I'll admit, as a longtime Phillies fan, I am more familiar with failure than I am with success.
I even predicted a 6-3 Yankees win Saturday afternoon, because as much as I hoped not, I knew Andy Pettitte would pitch better than Cole Hamels.
Hamels was staked to a 3-0 lead in the bottom of the second on a Jayson Werth homer that Werth almost one-handed the ball over the left field fence and a base loaded walk and sacrifice fly.
I still think Cole Hamels has to mature and put bad plays behind him. Following a two-run home run by Alex Rodriguez that hit the TV camera in right, Hamels fell apart in the fifth.
Above, Rodriguez pleads with umpires to over turn what was initially ruled a double.
Hamels hung a curve ball to pitcher Andy Pettitte for a one-out RBI single to tie the game at 3-3.
The pitcher? Hamels' third best pitch? What was he thinking?
The Yankees expanded the lead to 5-3 before the fifth inning and Hamels' night was done. The 8-5 win gave the Yankees a 2-1 series lead.
As the clock moved closer to midnight in the rain-delayed start, it appeared the Phillies would not win.
The clock moved back after midnight, due to the end of daylight savings.
For Phillies' fans, the wish was that the clock would be moved back for Cole Hamels.
The 2008 NLCS and World Series MVP has been anything but consistent.
As I stated before, I expected Pettitte to pitch better than Hamels and predicted a Yankees win.

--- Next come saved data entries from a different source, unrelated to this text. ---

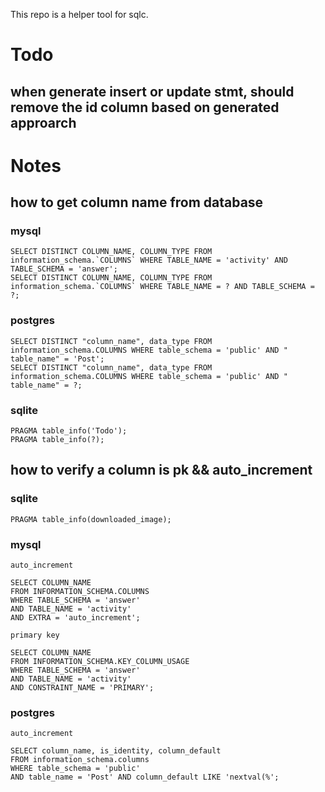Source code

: This repo is a helper tool for sqlc.

# Todo
## when generate insert or update stmt, should remove the id column based on generated approarch

# Notes

## how to get column name from database

### mysql
```mysql
SELECT DISTINCT COLUMN_NAME, COLUMN_TYPE FROM information_schema.`COLUMNS` WHERE TABLE_NAME = 'activity' AND
TABLE_SCHEMA = 'answer';
SELECT DISTINCT COLUMN_NAME, COLUMN_TYPE FROM information_schema.`COLUMNS` WHERE TABLE_NAME = ? AND TABLE_SCHEMA = ?;
```

### postgres
```postgresql
SELECT DISTINCT "column_name", data_type FROM information_schema.COLUMNS WHERE table_schema = 'public' AND "
table_name" = 'Post';
SELECT DISTINCT "column_name", data_type FROM information_schema.COLUMNS WHERE table_schema = 'public' AND "
table_name" = ?;
```

### sqlite
```sqlite
PRAGMA table_info('Todo');
PRAGMA table_info(?);
```

## how to verify a column is pk && auto_increment 
### sqlite
```sqlite
PRAGMA table_info(downloaded_image);
``` 

### mysql
`auto_increment`
```mysql
SELECT COLUMN_NAME
FROM INFORMATION_SCHEMA.COLUMNS
WHERE TABLE_SCHEMA = 'answer'
AND TABLE_NAME = 'activity'
AND EXTRA = 'auto_increment';
```

`primary key`
```mysql
SELECT COLUMN_NAME
FROM INFORMATION_SCHEMA.KEY_COLUMN_USAGE
WHERE TABLE_SCHEMA = 'answer'
AND TABLE_NAME = 'activity'
AND CONSTRAINT_NAME = 'PRIMARY';
```

### postgres
`auto_increment`
```postgresql
SELECT column_name, is_identity, column_default
FROM information_schema.columns
WHERE table_schema = 'public'
AND table_name = 'Post' AND column_default LIKE 'nextval(%';
```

My quandary is that the Yankees' best pitchers are making Ryan Howard, Shane Victorino, and now Chase Utley, look bad.
The model for a Phillies series win, by most experts, was for Hamels to follow up Cliff Lee's dominant Game One victory.
My only hope is that Joe Blanton gives us a Lee/2008 Hamels performance in Game Four, or this series could be over real quick.
The Yankees bullpen leading up to Rivera is not special at all. They could be had.
But when the Yankees starters go six or seven innings, the bridge to Rivera is filled with less crocodiles than in the Phillies rickety bridge to Lidge.